Recent studies claim that N4-acetylcytidine (ac4C) modification of RNA confers crucial regulatory roles, such as increasing translation efficiency and prolonging its half-life. However, the absence of methods for selectively acetylating specific RNA molecules hampers linking ac4C to cell physiology. Here, we developed an efficient molecular tool that incorporates ac4C on a specific transcript of interest. Through protein engineering, we developed a hyperactive variant of N-acetyltransferase 10 (NAT10), designated eNAT10. When fused to the programmable RNA-targeting protein dCas13, eNAT10 enables robust acetylation of various target RNAs in multiple contexts. RNA acetylation by dCas13-eNAT10 was highly dependent on co-transfected guide RNA, highlighting its specificity. We also describe the first programmable RNA chemical modification in vivo using dual-AAV. Utilizing our system, we found that acetylation of RNA may modulate the subcellular localization of modified transcripts.
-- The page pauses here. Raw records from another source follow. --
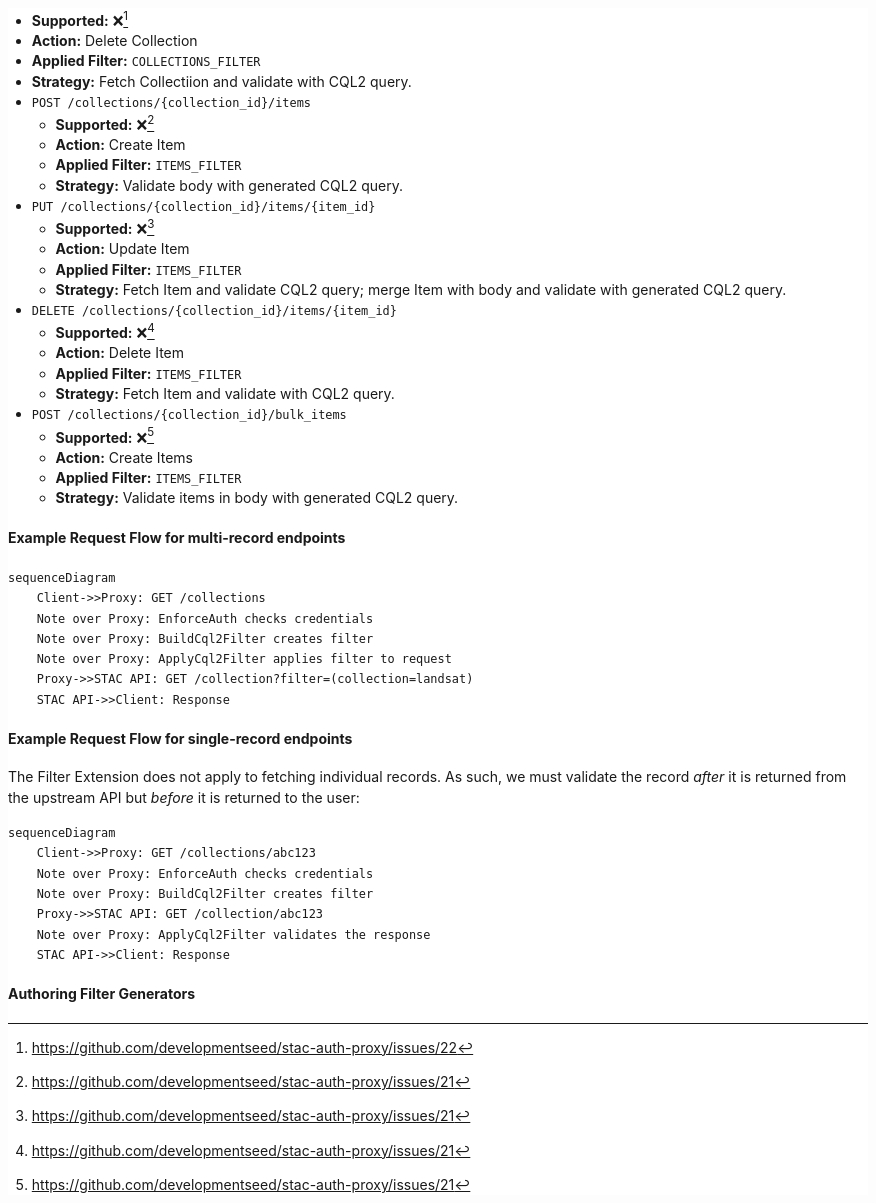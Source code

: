   - **Supported:** ❌[^22]
  - **Action:** Delete Collection
  - **Applied Filter:** `COLLECTIONS_FILTER`
  - **Strategy:** Fetch Collectiion and validate with CQL2 query.
- `POST /collections/{collection_id}/items`
  - **Supported:** ❌[^21]
  - **Action:** Create Item
  - **Applied Filter:** `ITEMS_FILTER`
  - **Strategy:** Validate body with generated CQL2 query.
- `PUT /collections/{collection_id}/items/{item_id}`
  - **Supported:** ❌[^21]
  - **Action:** Update Item
  - **Applied Filter:** `ITEMS_FILTER`
  - **Strategy:** Fetch Item and validate CQL2 query; merge Item with body and validate with generated CQL2 query.
- `DELETE /collections/{collection_id}/items/{item_id}`
  - **Supported:** ❌[^21]
  - **Action:** Delete Item
  - **Applied Filter:** `ITEMS_FILTER`
  - **Strategy:** Fetch Item and validate with CQL2 query.
- `POST /collections/{collection_id}/bulk_items`
  - **Supported:** ❌[^21]
  - **Action:** Create Items
  - **Applied Filter:** `ITEMS_FILTER`
  - **Strategy:** Validate items in body with generated CQL2 query.

#### Example Request Flow for multi-record endpoints

```mermaid
sequenceDiagram
    Client->>Proxy: GET /collections
    Note over Proxy: EnforceAuth checks credentials
    Note over Proxy: BuildCql2Filter creates filter
    Note over Proxy: ApplyCql2Filter applies filter to request
    Proxy->>STAC API: GET /collection?filter=(collection=landsat)
    STAC API->>Client: Response
```

#### Example Request Flow for single-record endpoints

The Filter Extension does not apply to fetching individual records. As such, we must validate the record _after_ it is returned from the upstream API but _before_ it is returned to the user:

```mermaid
sequenceDiagram
    Client->>Proxy: GET /collections/abc123
    Note over Proxy: EnforceAuth checks credentials
    Note over Proxy: BuildCql2Filter creates filter
    Proxy->>STAC API: GET /collection/abc123
    Note over Proxy: ApplyCql2Filter validates the response
    STAC API->>Client: Response
```

#### Authoring Filter Generators


[^21]: https://github.com/developmentseed/stac-auth-proxy/issues/21
[^22]: https://github.com/developmentseed/stac-auth-proxy/issues/22
[^30]: https://github.com/developmentseed/stac-auth-proxy/issues/30
[^37]: https://github.com/developmentseed/stac-auth-proxy/issues/37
We anticipate that our tool will facilitate numerous studies on ac4C functions across different cellular and disease contexts. Overall design: acRIP-seq & ac4C-seq profiling of off-target RNA acetylation in HEK293T cells transfected with dCas13-eNAT10, at 2-days post-transfection. acRIP-seq profiling of off-target RNA acetylation in mouse liver tissue transduced with dCas13-eNAT10 encoding AAV, at 3-weeks post-transduction. RNA-seq profiling of HEK293T cells transfected with dCas13-eNAT10, at 2-days post-transfection. Nuclear-cytoplasmic fractionation-seq profiling of HEK293T cells transfected with dCas13-eNAT10, at 2-days post-transfection.